[The records — start]
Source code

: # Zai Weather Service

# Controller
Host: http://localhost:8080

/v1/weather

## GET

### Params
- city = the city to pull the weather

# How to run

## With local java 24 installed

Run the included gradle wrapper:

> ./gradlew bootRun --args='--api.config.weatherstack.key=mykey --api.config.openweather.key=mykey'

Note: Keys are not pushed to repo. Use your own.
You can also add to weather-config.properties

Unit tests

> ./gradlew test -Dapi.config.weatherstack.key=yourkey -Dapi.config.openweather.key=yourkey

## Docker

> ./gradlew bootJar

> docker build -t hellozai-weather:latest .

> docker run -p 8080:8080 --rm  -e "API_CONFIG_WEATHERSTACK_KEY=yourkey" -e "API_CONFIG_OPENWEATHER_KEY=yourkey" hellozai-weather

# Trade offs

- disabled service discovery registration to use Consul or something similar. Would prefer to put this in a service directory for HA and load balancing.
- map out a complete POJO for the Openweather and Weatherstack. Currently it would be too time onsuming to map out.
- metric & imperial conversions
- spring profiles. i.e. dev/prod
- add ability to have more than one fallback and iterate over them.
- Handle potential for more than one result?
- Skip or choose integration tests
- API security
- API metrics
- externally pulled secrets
[The records — finish]
> [Aim of the task]
Please return every line from the one that contains "-t hellozai-weather:latest ." through the end of the entries, exactly, leaving out all others.

> [Exercise response]
> docker build -t hellozai-weather:latest .

> docker run -p 8080:8080 --rm  -e "API_CONFIG_WEATHERSTACK_KEY=yourkey" -e "API_CONFIG_OPENWEATHER_KEY=yourkey" hellozai-weather

# Trade offs

- disabled service discovery registration to use Consul or something similar. Would prefer to put this in a service directory for HA and load balancing.
- map out a complete POJO for the Openweather and Weatherstack. Currently it would be too time onsuming to map out.
- metric & imperial conversions
- spring profiles. i.e. dev/prod
- add ability to have more than one fallback and iterate over them.
- Handle potential for more than one result?
- Skip or choose integration tests
- API security
- API metrics
- externally pulled secrets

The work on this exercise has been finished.